I Cowboy Junkies sono insieme dal lontano 1985, con la stessa line-up di allora hanno ormai pubblicato 16 album e questo nuovo “All That Reckoning” non mostra alcun segno di cedimento o mancanza di convinzione, anzi, ancora una volta non mancano quelle doverose variazioni sul tema principale che sanno rendere la proposta sempre interessante e accattivante, anche per chi li segue da lungo tempo.

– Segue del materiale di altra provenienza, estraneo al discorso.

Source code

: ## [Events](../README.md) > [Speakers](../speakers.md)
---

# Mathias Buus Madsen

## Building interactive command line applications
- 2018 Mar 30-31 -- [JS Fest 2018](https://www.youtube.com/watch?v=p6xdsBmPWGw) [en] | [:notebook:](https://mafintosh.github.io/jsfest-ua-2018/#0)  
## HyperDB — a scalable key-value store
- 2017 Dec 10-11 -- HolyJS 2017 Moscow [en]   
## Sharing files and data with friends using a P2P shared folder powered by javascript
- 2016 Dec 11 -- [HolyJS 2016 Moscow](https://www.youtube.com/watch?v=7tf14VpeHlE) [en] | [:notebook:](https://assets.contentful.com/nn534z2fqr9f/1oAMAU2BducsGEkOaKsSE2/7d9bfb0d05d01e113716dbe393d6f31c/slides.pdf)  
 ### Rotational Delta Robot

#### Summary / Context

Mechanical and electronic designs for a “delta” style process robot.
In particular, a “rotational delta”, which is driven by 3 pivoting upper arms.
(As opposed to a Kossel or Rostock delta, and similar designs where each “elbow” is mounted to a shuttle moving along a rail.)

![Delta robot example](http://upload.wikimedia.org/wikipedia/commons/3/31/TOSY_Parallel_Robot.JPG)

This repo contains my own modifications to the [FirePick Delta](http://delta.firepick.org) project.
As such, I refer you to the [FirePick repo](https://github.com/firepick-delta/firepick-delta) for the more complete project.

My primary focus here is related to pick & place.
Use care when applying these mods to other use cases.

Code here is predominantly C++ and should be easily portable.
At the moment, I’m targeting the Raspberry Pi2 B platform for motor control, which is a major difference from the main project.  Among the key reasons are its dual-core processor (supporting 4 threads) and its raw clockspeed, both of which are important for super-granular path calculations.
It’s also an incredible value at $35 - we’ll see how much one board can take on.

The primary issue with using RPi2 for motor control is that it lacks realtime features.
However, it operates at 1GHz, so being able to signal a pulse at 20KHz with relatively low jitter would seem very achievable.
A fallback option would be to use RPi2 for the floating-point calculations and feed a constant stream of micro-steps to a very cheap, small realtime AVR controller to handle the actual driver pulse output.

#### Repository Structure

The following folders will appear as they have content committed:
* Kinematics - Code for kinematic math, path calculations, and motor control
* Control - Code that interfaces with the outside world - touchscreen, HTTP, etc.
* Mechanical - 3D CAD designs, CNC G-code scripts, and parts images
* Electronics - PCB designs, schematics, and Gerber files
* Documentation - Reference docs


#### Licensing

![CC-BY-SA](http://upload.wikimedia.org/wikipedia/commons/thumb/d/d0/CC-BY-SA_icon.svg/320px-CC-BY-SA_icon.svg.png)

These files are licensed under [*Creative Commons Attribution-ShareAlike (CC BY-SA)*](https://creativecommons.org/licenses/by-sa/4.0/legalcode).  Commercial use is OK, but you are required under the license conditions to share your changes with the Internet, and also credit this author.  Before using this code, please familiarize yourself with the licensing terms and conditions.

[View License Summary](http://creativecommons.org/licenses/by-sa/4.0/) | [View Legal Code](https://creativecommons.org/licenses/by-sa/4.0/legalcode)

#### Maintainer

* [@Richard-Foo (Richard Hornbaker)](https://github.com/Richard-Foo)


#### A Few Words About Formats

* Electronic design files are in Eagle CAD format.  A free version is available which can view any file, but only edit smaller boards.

I musicisti di Tornoto si trovano alla perfezione, l’alchimia empatica tra Michael, Margo, Peter e Anton crea assuefazione, in queste pesanti penombre che si muovono tra alt-country e rock-blues mentre suggestioni ipnotiche e contemplative permeano l’ambiente. Eppure non aspettatevi solo toni scuri, bassi e decadenti. Tutt’altro. La chitarra di   Michael Timmins è più viva e graffiante che mai (“Sing Me A Song”, le impennate sporche di “Missing Children” o “All That Reckoning, PT.2”), trovando la solita splendida complicità  nella voce della sorella Margo, versatile (e questo la sapevamo) ma sopratutto capace di modulare e trasmettere lo spirito e il mood del brano (e di ciò di cui sta cantando) anche all’ascoltatore. Perchè in sostanza si parla di noi, della vite di tutti, dei nostri amici, degli amori, delle speranze, dei matrimoni, delle rotture e dei casini che si susseguono nella nostra quotidianità  e Margo è sempre stata credibile in questo. Se aggiungiamo che, questa volta, il tutto è inserito anche in un contesto in cui forte e acuto è anche l’occhio a una società  sempre più insensibile e menefreghista e alla politica (un lavoro più macro del solito quindi), beh, i punti a favore dei testi aumentano ancora di più, perchè la band non guarda solo indietro con nostalgia (e in alcuni punti lo fa con grande suggestione) ma è capace di analizzare anche i tempi presenti con grande acume e preoccupazione.

Evocativi ed eleganti (“The Possessed” è di una bellezza indescrivibile, in quella splendida semplicità  che mette in risalto il cuore delle cose) forse i Cowboy Junkies non raggiungeranno nuovo pubblico con questa uscita, ma chi li ama sa di avere fra le mani una delle loro migliori uscite, sia come testi sia come spunti melodici. Ne siamo convinti.